Auteurs et autrices, artistes-interprètes, réalisatrices et réalisateurs, créateurs et créatrices sonores dénoncent l’effacement progressif de la fiction au sein de Radio France au profit de programmes plus « rentables ». Ils demandent un engagement clair et concret de production et de diffusion comme sur les chaînes de France Télévisions.
La peau de chagrin pourrait être la nouvelle fiction radiophonique de la saison 2025-26 de Radio France. Une fiction en service minimum sur la grille des programmes, laissant sur le carreau des milliers d’auteurs et d’autrices, de comédiennes et comédiens, de réalisatrices et réalisateurs. C’est tout un savoir-faire unique acquis depuis des décennies qui est appelé à disparaître.
Sur France Inter, malgré ses scores élevés et une audience fidèle depuis dix ans, l’ultime émission de fiction qui subsistait à l’antenne – Autant en emporte l’Histoire, diffusée chaque dimanche soir – a connu en juin le couperet final. Après l’arrêt des fictions sur Affaires Sensibles, c’est un nouveau coup dur, brutal, sans alternative. Et pourtant, imaginerait-on France 2 sans séries ni unitaires de fiction ?
Sur France Culture, l’un des principaux employeurs de comédiens et comédiennes en France, la situation est à peine meilleure. La chaîne a été amputée de la moitié de ses emplois d’artistes ces 10 dernières années, la réorganisation du service Fiction tarde et les heures de création, en chute libre, sont remplacées par de multiples rediffusions.
Après un siècle d’existence qui a fait les grandes heures de ses antennes et lui a valu une reconnaissance internationale (nombreux Prix Italia), la fiction à la radio publique française est menacée dans sa nature même. On lui demande d’être « rentable », on la trouve trop chère à fabriquer, on néglige même sa vocation d’œuvre originale. On lui préfère formats courts, archives et « récits documentaires », sans comédiens ni comédiennes. Dernière étape avant une fiction sonore déshumanisée, entièrement générée par IA ?

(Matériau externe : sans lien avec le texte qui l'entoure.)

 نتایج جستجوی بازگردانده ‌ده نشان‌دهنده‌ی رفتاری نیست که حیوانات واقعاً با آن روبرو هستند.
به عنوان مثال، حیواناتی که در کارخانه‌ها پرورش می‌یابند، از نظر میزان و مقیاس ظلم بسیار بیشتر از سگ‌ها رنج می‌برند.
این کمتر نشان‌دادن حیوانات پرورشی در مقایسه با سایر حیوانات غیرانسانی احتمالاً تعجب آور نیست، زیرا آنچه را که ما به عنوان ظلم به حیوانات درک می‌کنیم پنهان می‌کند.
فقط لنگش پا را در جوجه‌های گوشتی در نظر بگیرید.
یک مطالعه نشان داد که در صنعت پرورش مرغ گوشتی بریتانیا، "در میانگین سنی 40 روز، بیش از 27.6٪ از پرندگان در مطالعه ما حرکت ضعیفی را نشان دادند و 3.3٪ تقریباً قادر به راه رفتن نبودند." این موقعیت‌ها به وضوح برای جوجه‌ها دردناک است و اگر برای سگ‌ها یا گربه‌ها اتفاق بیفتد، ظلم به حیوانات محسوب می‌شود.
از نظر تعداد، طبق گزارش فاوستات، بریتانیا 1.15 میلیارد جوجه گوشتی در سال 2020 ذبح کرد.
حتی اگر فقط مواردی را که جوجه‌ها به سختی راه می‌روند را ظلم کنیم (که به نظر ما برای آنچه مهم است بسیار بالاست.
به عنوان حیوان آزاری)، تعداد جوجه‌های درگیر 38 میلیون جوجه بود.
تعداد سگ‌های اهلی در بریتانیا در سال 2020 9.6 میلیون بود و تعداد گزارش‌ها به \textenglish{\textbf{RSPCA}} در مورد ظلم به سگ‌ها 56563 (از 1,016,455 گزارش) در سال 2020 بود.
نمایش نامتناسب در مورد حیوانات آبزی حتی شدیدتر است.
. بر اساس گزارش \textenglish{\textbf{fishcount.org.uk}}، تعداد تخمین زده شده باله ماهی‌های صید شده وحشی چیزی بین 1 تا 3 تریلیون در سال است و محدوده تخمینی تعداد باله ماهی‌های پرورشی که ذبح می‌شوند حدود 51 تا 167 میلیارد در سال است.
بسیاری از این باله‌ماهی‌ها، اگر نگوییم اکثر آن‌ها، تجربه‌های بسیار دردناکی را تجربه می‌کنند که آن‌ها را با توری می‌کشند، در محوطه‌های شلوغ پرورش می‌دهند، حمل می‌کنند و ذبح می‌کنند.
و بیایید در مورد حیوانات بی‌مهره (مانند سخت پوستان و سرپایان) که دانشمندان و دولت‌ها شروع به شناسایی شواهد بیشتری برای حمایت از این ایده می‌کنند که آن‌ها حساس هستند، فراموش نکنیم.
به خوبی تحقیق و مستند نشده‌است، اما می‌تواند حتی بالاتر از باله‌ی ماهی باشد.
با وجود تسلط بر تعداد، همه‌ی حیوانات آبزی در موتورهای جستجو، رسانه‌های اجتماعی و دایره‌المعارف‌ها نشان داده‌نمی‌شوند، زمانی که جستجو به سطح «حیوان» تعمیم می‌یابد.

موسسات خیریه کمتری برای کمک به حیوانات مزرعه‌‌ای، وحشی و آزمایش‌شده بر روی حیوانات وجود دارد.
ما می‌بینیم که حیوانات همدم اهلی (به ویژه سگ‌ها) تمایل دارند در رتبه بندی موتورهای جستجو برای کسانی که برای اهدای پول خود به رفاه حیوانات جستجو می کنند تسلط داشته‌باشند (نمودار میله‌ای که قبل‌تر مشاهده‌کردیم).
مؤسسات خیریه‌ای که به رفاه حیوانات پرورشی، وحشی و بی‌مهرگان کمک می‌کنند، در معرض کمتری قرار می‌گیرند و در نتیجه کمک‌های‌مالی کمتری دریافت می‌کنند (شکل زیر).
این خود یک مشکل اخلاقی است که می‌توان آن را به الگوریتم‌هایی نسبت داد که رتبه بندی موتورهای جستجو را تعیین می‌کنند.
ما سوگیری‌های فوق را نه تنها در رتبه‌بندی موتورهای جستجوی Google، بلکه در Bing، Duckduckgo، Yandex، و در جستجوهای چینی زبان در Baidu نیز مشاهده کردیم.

Cette situation est d’autant plus inconcevable que des studios de fiction flambant neufs ont été inaugurés en début d’année dans la Maison Ronde, qu’une nouvelle génération de professionnels apporte un nouveau souffle pour une fiction inventive et contemporaine. Outre-Manche, la BBC a fait le choix inverse, en investissant largement dans des fictions de qualité.
La radio publique est l’un des derniers refuges où la création d’œuvres sonores peut s’exercer, libre et sans contrainte, accessible à tous et toutes gratuitement. C’est un formidable vivier de dramaturges, de scénaristes, d’interprètes voix, de réalisateurs et réalisatrices radio. Et une source de revenus indispensable face à la précarité grandissante de nos métiers.

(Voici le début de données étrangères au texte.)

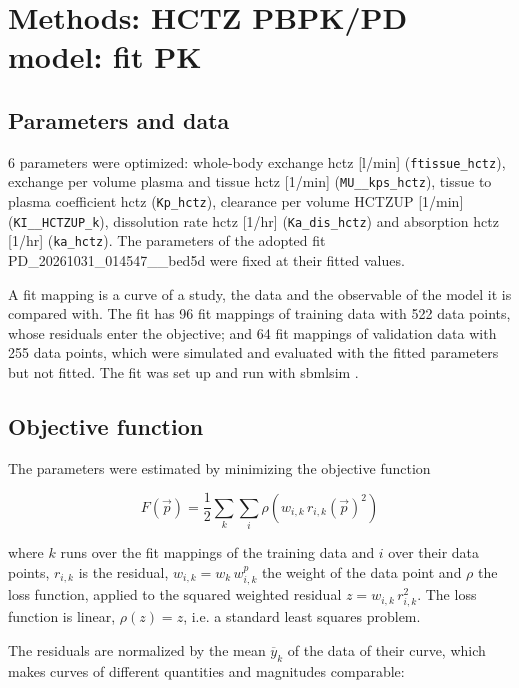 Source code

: \section{Methods: HCTZ PBPK/PD model: fit PK}

\subsection{Parameters and data}

6 parameters were optimized: whole-body exchange hctz [l/min] (\texttt{ftissue\_hctz}), exchange per volume plasma and tissue hctz [1/min] (\texttt{MU\_\_kps\_hctz}), tissue to plasma coefficient hctz (\texttt{Kp\_hctz}), clearance per volume HCTZUP [1/min] (\texttt{KI\_\_HCTZUP\_k}), dissolution rate hctz [1/hr] (\texttt{Ka\_dis\_hctz}) and absorption hctz [1/hr] (\texttt{ka\_hctz}). The parameters of the adopted fit PD\_20261031\_014547\_\_bed5d were fixed at their fitted values.

A fit mapping is a curve of a study, the data and the observable of the model it is compared with. The fit has 96 fit mappings of training data with 522 data points, whose residuals enter the objective; and 64 fit mappings of validation data with 255 data points, which were simulated and evaluated with the fitted parameters but not fitted. The fit was set up and run with sbmlsim \cite{Koenig2026_sbmlsim}.

\subsection{Objective function}

The parameters were estimated by minimizing the objective function

\begin{equation}
F(\vec{p}) = \frac{1}{2} \sum_{k} \sum_{i} \rho\left(w_{i,k}\, r_{i,k}(\vec{p})^2\right)
\end{equation}

where $k$ runs over the fit mappings of the training data and $i$ over their data points, $r_{i,k}$ is the residual, $w_{i,k} = w_k\, w^{p}_{i,k}$ the weight of the data point and $\rho$ the loss function, applied to the squared weighted residual $z = w_{i,k}\, r_{i,k}^2$. The loss function is linear, $\rho(z) = z$, i.e. a standard least squares problem.

The residuals are normalized by the mean $\overline{y}_k$ of the data of their curve, which makes curves of different quantities and magnitudes comparable:

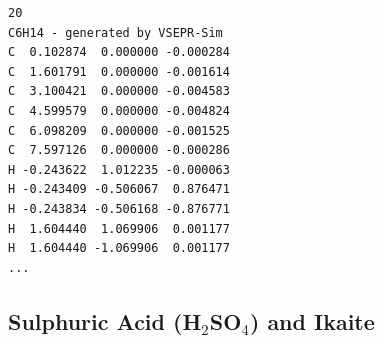 \documentclass[11pt,twoside]{article}
\begin{document}
\begin{lstlisting}[language={}, frame=single, basicstyle=\ttfamily\scriptsize, caption={Hexane XYZ output (\texttt{examples/molecules/hexane.xyz})}]
20
C6H14 - generated by VSEPR-Sim
C  0.102874  0.000000 -0.000284
C  1.601791  0.000000 -0.001614
C  3.100421  0.000000 -0.004583
C  4.599579  0.000000 -0.004824
C  6.098209  0.000000 -0.001525
C  7.597126  0.000000 -0.000286
H -0.243622  1.012235 -0.000063
H -0.243409 -0.506067  0.876471
H -0.243834 -0.506168 -0.876771
H  1.604440  1.069906  0.001177
H  1.604440 -1.069906  0.001177
...
\end{lstlisting}

\subsection{Sulphuric Acid (H$_2$SO$_4$) and Ikaite}
\end{document}
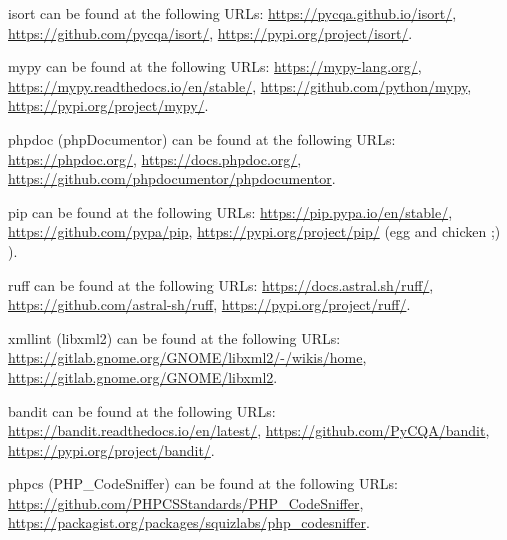 \documentclass{article}
\begin{document}
isort can be found at the following URLs:\newline
\url{https://pycqa.github.io/isort/},\newline
\url{https://github.com/pycqa/isort/},\newline
\url{https://pypi.org/project/isort/}.

mypy can be found at the following URLs:\newline
\url{https://mypy-lang.org/},\newline
\url{https://mypy.readthedocs.io/en/stable/},\newline
\url{https://github.com/python/mypy},\newline
\url{https://pypi.org/project/mypy/}.

phpdoc (phpDocumentor) can be found at the following URLs:\newline
\url{https://phpdoc.org/},\newline
\url{https://docs.phpdoc.org/},\newline
\url{https://github.com/phpdocumentor/phpdocumentor}.

pip can be found at the following URLs:\newline
\url{https://pip.pypa.io/en/stable/},\newline
\url{https://github.com/pypa/pip},\newline
\url{https://pypi.org/project/pip/} (egg and chicken ;) ).

ruff can be found at the following URLs:\newline
\url{https://docs.astral.sh/ruff/},\newline
\url{https://github.com/astral-sh/ruff},\newline
\url{https://pypi.org/project/ruff/}.

xmllint (libxml2) can be found at the following URLs:\newline
\url{https://gitlab.gnome.org/GNOME/libxml2/-/wikis/home},\newline
\url{https://gitlab.gnome.org/GNOME/libxml2}.

bandit can be found at the following URLs:\newline
\url{https://bandit.readthedocs.io/en/latest/},\newline
\url{https://github.com/PyCQA/bandit},\newline
\url{https://pypi.org/project/bandit/}.

phpcs (PHP\_CodeSniffer) can be found at the following URLs:\newline
\url{https://github.com/PHPCSStandards/PHP_CodeSniffer},\newline
\url{https://packagist.org/packages/squizlabs/php_codesniffer}.
\end{document}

La fiction doit rester une composante importante du service public car elle fait vivre la littérature, le théâtre, les écritures et créations contemporaines auprès d’un large public, tout en offrant un espace d’expression essentiel aux créateurs, antidote à une culture de masse standardisée. C’est un moyen efficace d’éloigner les enfants des écrans. Sa présence dans une tranche horaire fixe chaque semaine génère une identité et assure une spécificité éditoriale que la seule diffusion en podcast sur les plateformes ne permet pas. Cette programmation en ligne l’accompagne mais ne saurait la remplacer.
C’est pourquoi nous, artistes-interprètes, réalisateurs et réalisatrices de fiction, auteurs et autrices, compositeurs et compositrices, techniciens et techniciennes et créateurs et créatrices sonores, demandons aux directions de Radio France, de France Inter et de France Culture :
- de maintenir un véritable volume de production de fictions originales sur la grille des programmes (diffusion dite « linéaire »)
- de préserver la place et la vitalité de la fiction radiophonique originale sur le service public
- d’envoyer sans tarder des signaux concrets sur leur politique de création et de diffusion dotée d’un budget de financement clair.
Et au ministère de tutelle :
- d’inclure dans le Cahier des charges et dans la Convention d’objectifs et de moyens (COM) de Radio France une obligation de production et de diffusion de fictions radiophoniques originales, à l’image de celle qui existe déjà pour France Télévisions pour la création audiovisuelle et cinématographique.
Ce n’est qu’à ces conditions qu’il sera possible de garantir la pérennité de notre art radiophonique centenaire, de préserver l’avenir de nos métiers et de continuer à enrichir l’imaginaire des auditrices et des auditeurs.